I am currently using TEMPLATE=${3:- 'torch_cnn_histology_gramine_ready'}
in test_graminize.sh.
Also, when I use "torch_unet_kvasir_gramine_ready", I am getting below error:
SystemError: ZIP File hash doesn't match expected file hash.
Hi @gagandeep987123, can you try out the example with "torch_unet_kvasir_gramine_ready"? We are aware of the issue of the hash not being valid (came pretty recently). We'll resolve this soon, but in the meantime, please comment out this line and proceed.
Regarding the multiprocessing issue that you see, it is a known issue that Python's multiprocessing
package requires support for POSIX semaphores, which Gramine does not support or implement. So we'll need to disable multiprocessing (num_workers=0) to make it work.
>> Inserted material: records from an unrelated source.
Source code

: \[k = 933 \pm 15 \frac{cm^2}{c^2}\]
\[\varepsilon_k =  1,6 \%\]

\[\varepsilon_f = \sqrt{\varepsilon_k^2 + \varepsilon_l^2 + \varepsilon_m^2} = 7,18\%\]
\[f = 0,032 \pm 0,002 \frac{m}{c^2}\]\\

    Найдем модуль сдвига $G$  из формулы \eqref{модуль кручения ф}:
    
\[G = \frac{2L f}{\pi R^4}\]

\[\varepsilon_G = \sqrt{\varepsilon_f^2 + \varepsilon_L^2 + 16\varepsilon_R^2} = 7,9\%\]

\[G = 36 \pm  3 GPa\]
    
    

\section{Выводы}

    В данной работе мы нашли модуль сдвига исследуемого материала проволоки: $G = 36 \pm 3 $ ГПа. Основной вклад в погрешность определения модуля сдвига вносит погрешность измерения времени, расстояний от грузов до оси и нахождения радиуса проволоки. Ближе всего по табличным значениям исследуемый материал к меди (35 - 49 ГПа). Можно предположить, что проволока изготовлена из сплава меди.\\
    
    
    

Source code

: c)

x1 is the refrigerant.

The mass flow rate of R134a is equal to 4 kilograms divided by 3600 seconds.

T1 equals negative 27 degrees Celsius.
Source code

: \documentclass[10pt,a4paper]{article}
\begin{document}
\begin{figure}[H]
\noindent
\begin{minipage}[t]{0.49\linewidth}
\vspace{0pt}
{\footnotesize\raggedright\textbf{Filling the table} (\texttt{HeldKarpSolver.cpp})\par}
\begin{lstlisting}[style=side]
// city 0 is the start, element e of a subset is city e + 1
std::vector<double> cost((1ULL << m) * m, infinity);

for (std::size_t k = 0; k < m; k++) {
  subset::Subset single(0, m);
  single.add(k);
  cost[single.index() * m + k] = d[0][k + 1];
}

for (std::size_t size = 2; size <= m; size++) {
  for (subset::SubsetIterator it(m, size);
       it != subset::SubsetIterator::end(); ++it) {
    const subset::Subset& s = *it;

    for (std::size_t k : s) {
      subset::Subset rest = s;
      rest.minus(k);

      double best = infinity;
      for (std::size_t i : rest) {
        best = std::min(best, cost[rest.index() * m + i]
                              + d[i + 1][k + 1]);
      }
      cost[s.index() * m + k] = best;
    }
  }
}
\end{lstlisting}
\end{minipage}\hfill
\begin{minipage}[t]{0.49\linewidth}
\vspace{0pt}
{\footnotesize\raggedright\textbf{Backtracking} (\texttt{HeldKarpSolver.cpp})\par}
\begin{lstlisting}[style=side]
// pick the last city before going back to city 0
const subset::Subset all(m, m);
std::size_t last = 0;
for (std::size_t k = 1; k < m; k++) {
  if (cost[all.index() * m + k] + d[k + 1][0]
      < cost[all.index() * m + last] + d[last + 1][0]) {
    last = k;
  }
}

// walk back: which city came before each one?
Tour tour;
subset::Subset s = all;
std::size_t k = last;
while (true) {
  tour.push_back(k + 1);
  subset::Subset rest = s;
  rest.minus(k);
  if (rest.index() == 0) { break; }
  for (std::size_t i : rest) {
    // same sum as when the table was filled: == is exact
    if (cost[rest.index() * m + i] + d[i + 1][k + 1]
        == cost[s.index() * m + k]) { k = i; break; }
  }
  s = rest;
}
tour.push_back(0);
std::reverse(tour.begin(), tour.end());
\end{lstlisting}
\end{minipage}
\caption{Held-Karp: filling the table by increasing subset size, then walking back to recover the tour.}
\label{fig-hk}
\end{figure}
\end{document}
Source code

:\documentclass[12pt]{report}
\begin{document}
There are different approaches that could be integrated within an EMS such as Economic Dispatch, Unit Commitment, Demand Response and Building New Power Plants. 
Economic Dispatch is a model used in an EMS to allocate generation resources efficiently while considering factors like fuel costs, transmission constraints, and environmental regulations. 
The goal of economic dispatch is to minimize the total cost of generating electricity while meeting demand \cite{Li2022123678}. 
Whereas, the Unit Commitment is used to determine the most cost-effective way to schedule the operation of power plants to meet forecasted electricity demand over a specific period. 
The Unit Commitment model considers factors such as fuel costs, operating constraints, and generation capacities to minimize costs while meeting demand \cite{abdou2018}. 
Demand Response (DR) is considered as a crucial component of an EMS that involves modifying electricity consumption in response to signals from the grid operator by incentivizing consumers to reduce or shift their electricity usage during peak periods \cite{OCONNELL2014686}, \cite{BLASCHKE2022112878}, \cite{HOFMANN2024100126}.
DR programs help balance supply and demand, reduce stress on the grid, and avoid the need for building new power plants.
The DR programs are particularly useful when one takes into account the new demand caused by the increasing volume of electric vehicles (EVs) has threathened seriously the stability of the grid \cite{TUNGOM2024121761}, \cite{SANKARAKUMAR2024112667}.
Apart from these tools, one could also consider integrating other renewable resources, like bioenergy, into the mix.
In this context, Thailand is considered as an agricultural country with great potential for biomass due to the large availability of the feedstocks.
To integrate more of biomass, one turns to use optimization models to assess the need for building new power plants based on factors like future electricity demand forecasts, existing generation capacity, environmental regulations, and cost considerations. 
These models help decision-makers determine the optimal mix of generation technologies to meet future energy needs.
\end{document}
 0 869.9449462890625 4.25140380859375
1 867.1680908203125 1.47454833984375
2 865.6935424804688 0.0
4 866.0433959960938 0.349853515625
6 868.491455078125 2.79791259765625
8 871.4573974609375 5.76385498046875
Hi @mansishr, getting same error multiprocessing
while running "torch_unet_kvasir_gramine_ready"
Hi @gagandeep987123, sorry for a late response. Multiprocessing is getting triggered through the use of tensorboard's summary writer. Please disable write_logs
in plan setting:
aggregator :
defaults : plan/defaults/aggregator.yaml
template : openfl.component.Aggregator
settings :
init_state_path : save/torch_cnn_histology_init.pbuf
best_state_path : save/torch_cnn_histology_best.pbuf
last_state_path : save/torch_cnn_histology_last.pbuf
rounds_to_train : 20
write_logs : false
@mansishr Is it working for you because I am still getting the error. I just changed the file as you suggested via a change in Dockerfile.gramine
Hi @gagandeep987123, could you attach files where you have made the changes? Also, you would need to run through all the steps again and rebuild the image after any changes to the plan.
Hi @gagandeep987123 let us know if the issue got resolved?
It is working. Thanks for the help